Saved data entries
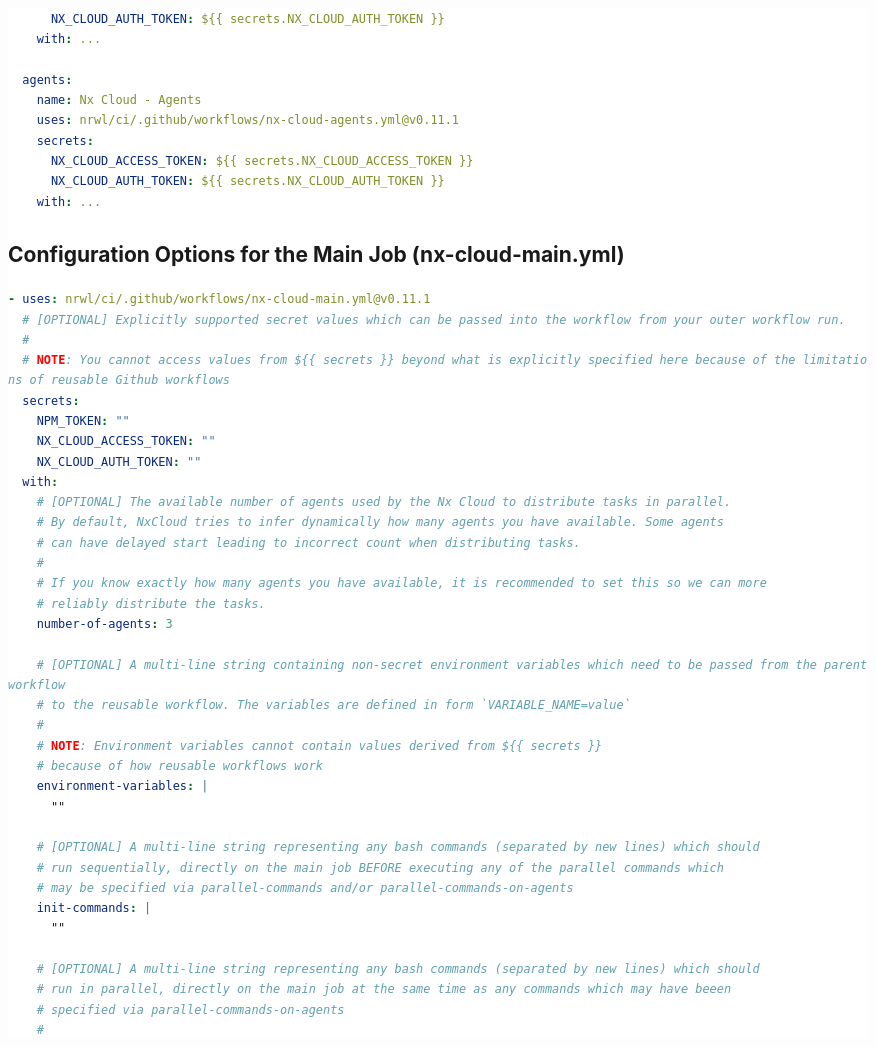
 ```yaml
      NX_CLOUD_AUTH_TOKEN: ${{ secrets.NX_CLOUD_AUTH_TOKEN }}
    with: ...

  agents:
    name: Nx Cloud - Agents
    uses: nrwl/ci/.github/workflows/nx-cloud-agents.yml@v0.11.1
    secrets:
      NX_CLOUD_ACCESS_TOKEN: ${{ secrets.NX_CLOUD_ACCESS_TOKEN }}
      NX_CLOUD_AUTH_TOKEN: ${{ secrets.NX_CLOUD_AUTH_TOKEN }}
    with: ...
```



## Configuration Options for the Main Job (nx-cloud-main.yml)



```yaml
- uses: nrwl/ci/.github/workflows/nx-cloud-main.yml@v0.11.1
  # [OPTIONAL] Explicitly supported secret values which can be passed into the workflow from your outer workflow run.
  #
  # NOTE: You cannot access values from ${{ secrets }} beyond what is explicitly specified here because of the limitations of reusable Github workflows
  secrets:
    NPM_TOKEN: ""
    NX_CLOUD_ACCESS_TOKEN: ""
    NX_CLOUD_AUTH_TOKEN: ""
  with:
    # [OPTIONAL] The available number of agents used by the Nx Cloud to distribute tasks in parallel.
    # By default, NxCloud tries to infer dynamically how many agents you have available. Some agents
    # can have delayed start leading to incorrect count when distributing tasks.
    #
    # If you know exactly how many agents you have available, it is recommended to set this so we can more
    # reliably distribute the tasks.
    number-of-agents: 3

    # [OPTIONAL] A multi-line string containing non-secret environment variables which need to be passed from the parent workflow
    # to the reusable workflow. The variables are defined in form `VARIABLE_NAME=value`
    #
    # NOTE: Environment variables cannot contain values derived from ${{ secrets }}
    # because of how reusable workflows work
    environment-variables: |
      ""

    # [OPTIONAL] A multi-line string representing any bash commands (separated by new lines) which should
    # run sequentially, directly on the main job BEFORE executing any of the parallel commands which
    # may be specified via parallel-commands and/or parallel-commands-on-agents
    init-commands: |
      ""

    # [OPTIONAL] A multi-line string representing any bash commands (separated by new lines) which should
    # run in parallel, directly on the main job at the same time as any commands which may have beeen
    # specified via parallel-commands-on-agents
    #
```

• EXERCISE: Go through the entries above and copy each line holding the string "cannot".

• WORKED SOLUTION:
  # NOTE: You cannot access values from ${{ secrets }} beyond what is explicitly specified here because of the limitations of reusable Github workflows
    # NOTE: Environment variables cannot contain values derived from ${{ secrets }}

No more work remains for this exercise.